▸ Goal of the exercise
A verbatim reproduction of the lines below, from the line containing "a zabíte Fáze." through the line containing "hlavy, poklonu ucinili.", both ends included, is the whole required output.

▸ Records for the task
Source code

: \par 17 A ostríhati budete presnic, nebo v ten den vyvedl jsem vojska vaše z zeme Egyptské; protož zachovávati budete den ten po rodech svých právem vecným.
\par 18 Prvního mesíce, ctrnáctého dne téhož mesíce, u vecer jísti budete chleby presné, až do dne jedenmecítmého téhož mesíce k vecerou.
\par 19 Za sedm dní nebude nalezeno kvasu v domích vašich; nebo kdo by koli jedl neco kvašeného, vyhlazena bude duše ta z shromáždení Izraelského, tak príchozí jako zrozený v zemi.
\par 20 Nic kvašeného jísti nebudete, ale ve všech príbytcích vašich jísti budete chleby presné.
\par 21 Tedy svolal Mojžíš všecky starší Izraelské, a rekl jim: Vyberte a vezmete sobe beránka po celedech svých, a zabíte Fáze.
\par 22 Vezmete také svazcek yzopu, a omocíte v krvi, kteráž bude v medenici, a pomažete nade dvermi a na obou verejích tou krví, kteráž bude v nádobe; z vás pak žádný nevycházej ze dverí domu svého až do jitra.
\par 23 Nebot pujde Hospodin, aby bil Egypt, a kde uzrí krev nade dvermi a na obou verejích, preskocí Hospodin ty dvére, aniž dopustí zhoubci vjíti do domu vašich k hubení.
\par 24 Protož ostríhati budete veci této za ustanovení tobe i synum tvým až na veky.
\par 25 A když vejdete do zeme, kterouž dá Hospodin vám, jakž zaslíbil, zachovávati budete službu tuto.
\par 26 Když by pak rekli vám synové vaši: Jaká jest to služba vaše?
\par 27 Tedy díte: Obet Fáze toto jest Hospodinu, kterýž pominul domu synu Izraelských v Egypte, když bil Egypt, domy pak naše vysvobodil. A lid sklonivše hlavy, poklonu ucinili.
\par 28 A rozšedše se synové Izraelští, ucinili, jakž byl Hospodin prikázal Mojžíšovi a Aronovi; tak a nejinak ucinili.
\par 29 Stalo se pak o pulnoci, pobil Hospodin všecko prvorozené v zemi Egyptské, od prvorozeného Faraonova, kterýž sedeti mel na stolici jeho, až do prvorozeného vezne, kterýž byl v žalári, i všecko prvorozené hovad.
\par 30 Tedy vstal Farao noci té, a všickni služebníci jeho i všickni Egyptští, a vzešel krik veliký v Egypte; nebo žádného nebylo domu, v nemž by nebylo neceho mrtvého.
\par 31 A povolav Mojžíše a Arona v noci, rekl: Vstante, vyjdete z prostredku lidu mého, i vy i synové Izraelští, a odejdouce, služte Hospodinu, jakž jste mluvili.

▸ Answer to this problem
\par 21 Tedy svolal Mojžíš všecky starší Izraelské, a rekl jim: Vyberte a vezmete sobe beránka po celedech svých, a zabíte Fáze.
\par 22 Vezmete také svazcek yzopu, a omocíte v krvi, kteráž bude v medenici, a pomažete nade dvermi a na obou verejích tou krví, kteráž bude v nádobe; z vás pak žádný nevycházej ze dverí domu svého až do jitra.
\par 23 Nebot pujde Hospodin, aby bil Egypt, a kde uzrí krev nade dvermi a na obou verejích, preskocí Hospodin ty dvére, aniž dopustí zhoubci vjíti do domu vašich k hubení.
\par 24 Protož ostríhati budete veci této za ustanovení tobe i synum tvým až na veky.
\par 25 A když vejdete do zeme, kterouž dá Hospodin vám, jakž zaslíbil, zachovávati budete službu tuto.
\par 26 Když by pak rekli vám synové vaši: Jaká jest to služba vaše?
\par 27 Tedy díte: Obet Fáze toto jest Hospodinu, kterýž pominul domu synu Izraelských v Egypte, když bil Egypt, domy pak naše vysvobodil. A lid sklonivše hlavy, poklonu ucinili.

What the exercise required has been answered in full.